Turkey on Wednesday rejected claims by the US, which said Turkish forces had reached an agreement for a temporary pause with the Kurdish militia in northern Syria.
EU Affairs Minister Omer Celik told Anadolu agency, "We do not accept in any circumstances a 'compromise or a ceasefire reached between Turkey and Kurdish elements'. The Turkish republic is a sovereign, legitimate state. You cannot say it has reached a deal with terrorists,"
Turkey views the Democratic Union Party (PYD) and its armed wing, YPG, as an extension of the Kurdistan Workers Party (PKK), an outlawed militant group, which has waged a war on Ankara for the last three decades to establish an autonomous Kurdistan. The YPG are, however, backed by the US in the fight against the Islamic State (Isis).
Celik added: "PYD's activities in northern Syria benefit terror groups, not Kurdish people."
Prime Minister Binali Yildrim said that "operations will continue until all threats to Turkish citizens have been eliminated. Regardless of statements made, the situation is clear: The PKK, PYD, YPG are all the same and hurt Turkey. We are determined in our stance."
On Tuesday, the US had announced that the Turkish forces and the YPG had reached a "loose agreement" to end the fighting in Jarablus and focus on battling IS (Daesh).
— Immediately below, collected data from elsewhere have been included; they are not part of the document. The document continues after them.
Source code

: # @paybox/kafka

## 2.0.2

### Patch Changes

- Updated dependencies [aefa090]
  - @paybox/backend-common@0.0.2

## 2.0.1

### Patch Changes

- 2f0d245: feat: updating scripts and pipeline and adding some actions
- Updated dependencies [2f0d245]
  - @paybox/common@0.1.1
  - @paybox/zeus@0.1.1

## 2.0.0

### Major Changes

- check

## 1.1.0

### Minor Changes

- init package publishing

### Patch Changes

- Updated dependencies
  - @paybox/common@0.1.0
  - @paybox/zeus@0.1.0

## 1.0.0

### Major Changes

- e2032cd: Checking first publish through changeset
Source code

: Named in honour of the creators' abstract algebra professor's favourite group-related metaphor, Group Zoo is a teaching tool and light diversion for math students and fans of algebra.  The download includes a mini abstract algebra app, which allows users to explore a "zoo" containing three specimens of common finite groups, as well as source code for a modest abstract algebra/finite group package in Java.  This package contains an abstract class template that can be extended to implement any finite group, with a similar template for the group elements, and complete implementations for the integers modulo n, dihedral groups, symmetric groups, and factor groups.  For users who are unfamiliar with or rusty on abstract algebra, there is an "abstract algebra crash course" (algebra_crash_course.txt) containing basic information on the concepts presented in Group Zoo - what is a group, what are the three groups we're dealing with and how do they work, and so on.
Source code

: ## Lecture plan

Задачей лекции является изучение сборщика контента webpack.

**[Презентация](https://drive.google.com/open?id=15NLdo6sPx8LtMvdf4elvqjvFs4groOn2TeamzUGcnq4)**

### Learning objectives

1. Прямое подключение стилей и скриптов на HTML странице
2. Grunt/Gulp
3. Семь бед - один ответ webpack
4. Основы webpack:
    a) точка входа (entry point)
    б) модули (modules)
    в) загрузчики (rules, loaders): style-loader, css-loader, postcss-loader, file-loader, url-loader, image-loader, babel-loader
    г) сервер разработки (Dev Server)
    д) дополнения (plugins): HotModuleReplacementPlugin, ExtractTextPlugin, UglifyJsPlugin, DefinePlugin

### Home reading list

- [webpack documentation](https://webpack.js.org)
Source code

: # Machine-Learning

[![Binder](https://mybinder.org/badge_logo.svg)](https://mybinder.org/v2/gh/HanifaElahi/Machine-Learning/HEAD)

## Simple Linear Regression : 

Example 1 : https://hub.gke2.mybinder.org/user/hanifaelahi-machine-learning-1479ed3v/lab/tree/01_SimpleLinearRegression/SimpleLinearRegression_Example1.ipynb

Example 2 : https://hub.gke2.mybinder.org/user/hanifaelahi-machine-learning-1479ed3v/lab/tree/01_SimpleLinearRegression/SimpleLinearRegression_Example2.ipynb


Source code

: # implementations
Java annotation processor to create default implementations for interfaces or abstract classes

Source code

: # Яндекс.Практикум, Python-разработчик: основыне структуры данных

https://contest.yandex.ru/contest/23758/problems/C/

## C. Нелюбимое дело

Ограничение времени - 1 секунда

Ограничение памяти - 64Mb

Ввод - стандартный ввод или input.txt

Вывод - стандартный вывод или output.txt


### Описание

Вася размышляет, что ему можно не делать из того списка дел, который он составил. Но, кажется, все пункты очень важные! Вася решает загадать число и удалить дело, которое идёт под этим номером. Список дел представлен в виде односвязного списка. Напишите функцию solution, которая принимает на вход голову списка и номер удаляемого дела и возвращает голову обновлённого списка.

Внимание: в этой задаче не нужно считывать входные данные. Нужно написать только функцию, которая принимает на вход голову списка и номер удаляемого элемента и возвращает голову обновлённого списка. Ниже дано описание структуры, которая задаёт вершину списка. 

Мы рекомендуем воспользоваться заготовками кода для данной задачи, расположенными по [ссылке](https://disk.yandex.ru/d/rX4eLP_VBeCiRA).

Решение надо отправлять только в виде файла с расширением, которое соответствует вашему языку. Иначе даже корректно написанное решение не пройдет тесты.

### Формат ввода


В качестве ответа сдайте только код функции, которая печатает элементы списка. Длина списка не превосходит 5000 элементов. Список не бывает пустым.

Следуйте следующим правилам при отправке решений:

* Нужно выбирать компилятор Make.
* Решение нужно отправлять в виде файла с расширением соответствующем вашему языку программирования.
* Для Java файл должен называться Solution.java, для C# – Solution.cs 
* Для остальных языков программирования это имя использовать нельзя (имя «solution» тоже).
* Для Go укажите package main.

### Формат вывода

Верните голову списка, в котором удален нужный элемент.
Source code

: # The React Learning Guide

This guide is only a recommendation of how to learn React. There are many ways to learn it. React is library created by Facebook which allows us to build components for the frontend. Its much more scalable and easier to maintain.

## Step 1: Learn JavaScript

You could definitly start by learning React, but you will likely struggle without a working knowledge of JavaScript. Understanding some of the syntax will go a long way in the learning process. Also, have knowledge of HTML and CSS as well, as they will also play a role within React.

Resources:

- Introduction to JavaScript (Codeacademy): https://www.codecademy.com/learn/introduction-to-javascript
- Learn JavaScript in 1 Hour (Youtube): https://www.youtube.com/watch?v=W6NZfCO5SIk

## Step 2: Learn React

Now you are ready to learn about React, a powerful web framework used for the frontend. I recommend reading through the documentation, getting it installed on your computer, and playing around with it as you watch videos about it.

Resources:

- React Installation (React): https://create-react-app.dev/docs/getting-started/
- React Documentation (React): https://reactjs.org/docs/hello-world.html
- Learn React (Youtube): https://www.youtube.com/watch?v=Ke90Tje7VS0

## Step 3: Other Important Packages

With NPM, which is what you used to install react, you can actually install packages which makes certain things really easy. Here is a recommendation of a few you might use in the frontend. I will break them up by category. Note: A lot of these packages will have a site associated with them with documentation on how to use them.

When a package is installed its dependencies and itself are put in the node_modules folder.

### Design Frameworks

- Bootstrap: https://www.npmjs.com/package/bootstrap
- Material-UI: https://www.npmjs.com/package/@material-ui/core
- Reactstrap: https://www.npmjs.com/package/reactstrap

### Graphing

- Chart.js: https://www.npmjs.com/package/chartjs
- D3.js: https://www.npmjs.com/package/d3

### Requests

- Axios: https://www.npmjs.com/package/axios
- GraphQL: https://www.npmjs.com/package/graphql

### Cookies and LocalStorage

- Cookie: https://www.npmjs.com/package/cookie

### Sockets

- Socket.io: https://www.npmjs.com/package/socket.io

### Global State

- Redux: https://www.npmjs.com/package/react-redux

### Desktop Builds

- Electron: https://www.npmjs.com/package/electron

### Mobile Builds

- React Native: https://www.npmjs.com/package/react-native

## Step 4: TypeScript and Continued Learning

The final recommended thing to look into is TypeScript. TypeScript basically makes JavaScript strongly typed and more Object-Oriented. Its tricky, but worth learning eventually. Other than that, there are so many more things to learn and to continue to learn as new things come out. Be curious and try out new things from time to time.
Colonel John Thomas, spokesperson for the US central command, told AFP, "It is a loose agreement for at least the next couple of days and we are hoping that will solidify." He added that the Turkey and Syrian Democratic Forces (SDF), comprising of Kurdish and Arab fighters, had opened up communications between each other and the US. He described the agreement as "encouraging." Last week, Turkey launched an offensive against the IS and Kurdish militants.